Фёдор было открывает рот, но осекается, увидев мой внимательный взгляд. Да, братец, в отличии от бывшего владельца тела — я уважаю историю. И особенно — как она влияет на людей. Если господарь и владыка шпиля готов нам рассказать байку — значит, она весьма важна для понимания ситуации.
— Вам не кажется шпиль несколько… незавершенным?
— В плёснах чаще говорят, что он был разрушен старой войной.
— Там много чего болтают лишнего, — ворчит брат.
— В этот раз, кузены, зерно истины в слухах есть. Мой прадед получил шпиль от Аврелиана Комнина за помощь во второй Тьме биомехов.
— Суровые были времена, если судить по летописям.

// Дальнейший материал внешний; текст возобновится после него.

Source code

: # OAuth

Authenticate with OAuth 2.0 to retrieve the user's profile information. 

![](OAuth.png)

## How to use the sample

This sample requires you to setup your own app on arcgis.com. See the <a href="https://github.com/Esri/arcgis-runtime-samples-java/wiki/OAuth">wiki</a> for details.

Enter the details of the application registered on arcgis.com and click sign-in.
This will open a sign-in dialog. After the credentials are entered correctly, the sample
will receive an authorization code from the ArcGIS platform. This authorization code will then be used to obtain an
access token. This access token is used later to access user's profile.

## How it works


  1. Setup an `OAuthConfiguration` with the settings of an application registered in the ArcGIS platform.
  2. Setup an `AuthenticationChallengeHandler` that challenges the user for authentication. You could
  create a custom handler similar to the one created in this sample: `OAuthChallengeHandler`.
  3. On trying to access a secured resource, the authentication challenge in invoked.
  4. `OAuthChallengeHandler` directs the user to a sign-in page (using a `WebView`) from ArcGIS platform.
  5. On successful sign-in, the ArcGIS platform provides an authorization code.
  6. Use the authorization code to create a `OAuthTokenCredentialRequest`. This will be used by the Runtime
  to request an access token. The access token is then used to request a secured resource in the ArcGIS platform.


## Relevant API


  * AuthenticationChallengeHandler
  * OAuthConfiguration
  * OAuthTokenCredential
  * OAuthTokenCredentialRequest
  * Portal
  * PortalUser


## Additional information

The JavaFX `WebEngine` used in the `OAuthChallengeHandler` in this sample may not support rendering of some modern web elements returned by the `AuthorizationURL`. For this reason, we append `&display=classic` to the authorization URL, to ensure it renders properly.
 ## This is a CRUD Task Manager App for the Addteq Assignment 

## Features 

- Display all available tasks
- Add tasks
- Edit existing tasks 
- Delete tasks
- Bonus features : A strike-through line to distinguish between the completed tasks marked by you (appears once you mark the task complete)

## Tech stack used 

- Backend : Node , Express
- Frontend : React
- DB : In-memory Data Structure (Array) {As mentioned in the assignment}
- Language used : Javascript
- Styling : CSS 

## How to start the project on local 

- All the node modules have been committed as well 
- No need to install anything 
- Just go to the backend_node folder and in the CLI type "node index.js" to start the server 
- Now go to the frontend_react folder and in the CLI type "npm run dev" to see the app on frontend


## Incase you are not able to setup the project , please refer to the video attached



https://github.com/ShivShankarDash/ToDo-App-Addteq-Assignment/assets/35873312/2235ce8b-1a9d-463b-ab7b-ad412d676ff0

— Да, а если верить духу прадеда, обитающему в Порайске — то они даже немного оптимистичны. — Но не суть. Для сей истории же важно, что шпилем владел знатный великий род Мейендорфов, отпочковавшийся от Хитрово, и затмивший их. А ещё Каллиников, Уаров и прочие великие дома, часть из которых уже канула в Лету. Сейчас тяжело судить об этом, но Громовой Шпиль, как его называли раньше, был вторым по высоте после Золотого. И по богатству. Но однажды молния расколола верхушку шпиля, пожар уничтожил энграммные блоки и защитные невмы, оберегавшие местный участок Пургатории. И случилось восстание, которое уничтожило верхние ярусы, несколько знатных родов и всё левобережье внутри стены.
— Первая тьма биомехов.
— Комнины тогда были вынуждены взорвать мосты, — «припомнил» я.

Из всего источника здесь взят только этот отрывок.